## What is required:
The output is the lines below from the one with "### 3. ComparisonPricing" through the one with "- Clear feature lists for each plan", both included, printed exactly and with no other line.

## Rendered images with source text:

★ ★ ★

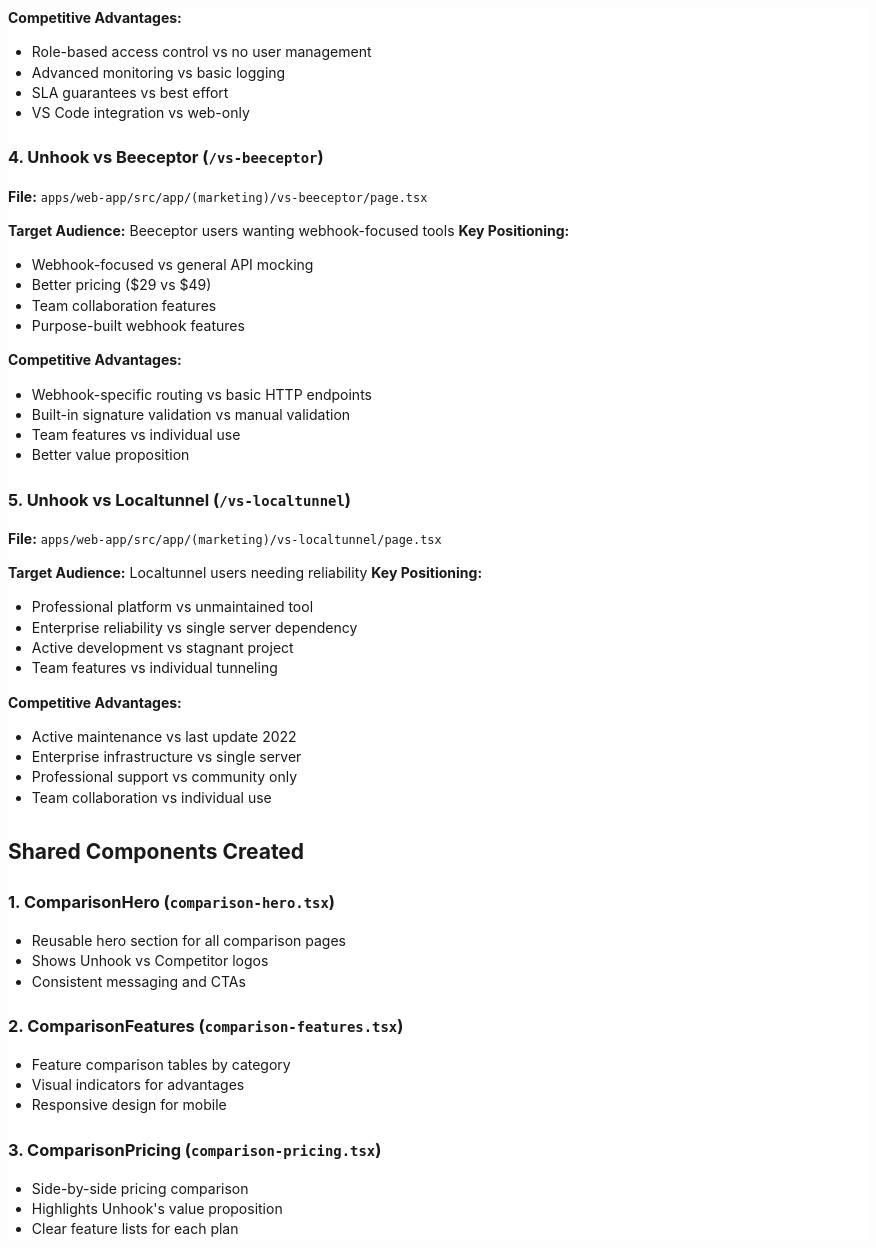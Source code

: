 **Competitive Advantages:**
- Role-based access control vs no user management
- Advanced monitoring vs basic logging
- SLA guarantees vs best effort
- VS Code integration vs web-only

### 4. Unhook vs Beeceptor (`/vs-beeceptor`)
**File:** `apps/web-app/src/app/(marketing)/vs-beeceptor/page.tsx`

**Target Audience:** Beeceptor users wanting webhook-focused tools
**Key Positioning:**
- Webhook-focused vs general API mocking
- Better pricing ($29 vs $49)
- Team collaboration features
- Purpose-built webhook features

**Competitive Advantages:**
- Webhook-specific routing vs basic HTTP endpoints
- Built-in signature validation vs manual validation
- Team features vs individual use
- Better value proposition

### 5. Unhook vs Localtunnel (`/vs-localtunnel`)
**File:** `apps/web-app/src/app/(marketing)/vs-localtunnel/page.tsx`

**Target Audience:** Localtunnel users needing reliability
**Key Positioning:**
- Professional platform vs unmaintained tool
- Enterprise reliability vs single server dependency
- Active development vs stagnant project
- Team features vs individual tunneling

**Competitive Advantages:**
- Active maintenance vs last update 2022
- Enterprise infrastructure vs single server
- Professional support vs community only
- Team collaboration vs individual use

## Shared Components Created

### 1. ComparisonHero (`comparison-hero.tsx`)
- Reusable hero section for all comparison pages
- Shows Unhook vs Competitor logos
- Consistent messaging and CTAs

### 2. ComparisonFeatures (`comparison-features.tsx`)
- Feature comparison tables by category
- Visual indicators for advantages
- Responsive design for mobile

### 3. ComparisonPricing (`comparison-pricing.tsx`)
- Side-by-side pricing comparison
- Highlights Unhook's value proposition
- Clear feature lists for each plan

★ ★ ★

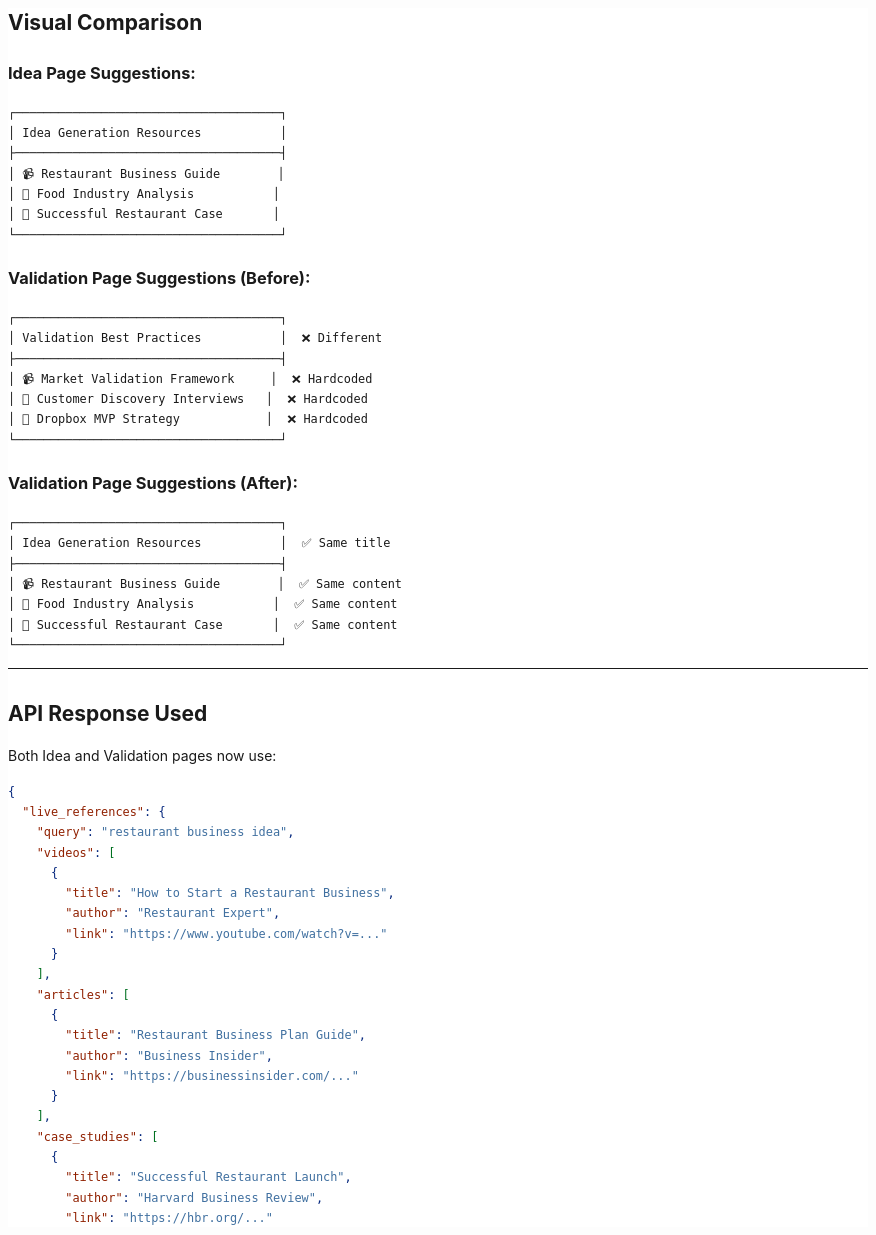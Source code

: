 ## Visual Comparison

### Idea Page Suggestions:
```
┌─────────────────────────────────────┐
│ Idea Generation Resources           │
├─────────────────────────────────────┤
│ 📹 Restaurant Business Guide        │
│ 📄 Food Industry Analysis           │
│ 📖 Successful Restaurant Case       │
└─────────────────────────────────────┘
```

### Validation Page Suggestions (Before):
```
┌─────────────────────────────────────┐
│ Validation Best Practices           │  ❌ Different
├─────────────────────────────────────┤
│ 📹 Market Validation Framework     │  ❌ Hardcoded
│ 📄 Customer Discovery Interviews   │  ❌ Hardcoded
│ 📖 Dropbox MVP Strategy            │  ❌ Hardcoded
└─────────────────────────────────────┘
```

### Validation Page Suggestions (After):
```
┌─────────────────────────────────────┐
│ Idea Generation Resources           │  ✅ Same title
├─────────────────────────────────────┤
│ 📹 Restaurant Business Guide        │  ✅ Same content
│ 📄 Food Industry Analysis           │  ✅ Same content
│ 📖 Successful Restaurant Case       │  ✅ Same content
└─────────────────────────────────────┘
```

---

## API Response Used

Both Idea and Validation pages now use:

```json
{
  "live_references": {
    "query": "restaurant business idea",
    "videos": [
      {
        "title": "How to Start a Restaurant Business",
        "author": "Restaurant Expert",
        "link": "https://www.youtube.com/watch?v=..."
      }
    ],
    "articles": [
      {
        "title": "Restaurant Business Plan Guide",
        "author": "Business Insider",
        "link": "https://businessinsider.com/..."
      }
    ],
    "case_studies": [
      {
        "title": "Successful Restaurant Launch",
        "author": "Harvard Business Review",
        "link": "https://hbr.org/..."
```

★ ★ ★

## Written reply:
### 3. ComparisonPricing (`comparison-pricing.tsx`)
- Side-by-side pricing comparison
- Highlights Unhook's value proposition
- Clear feature lists for each plan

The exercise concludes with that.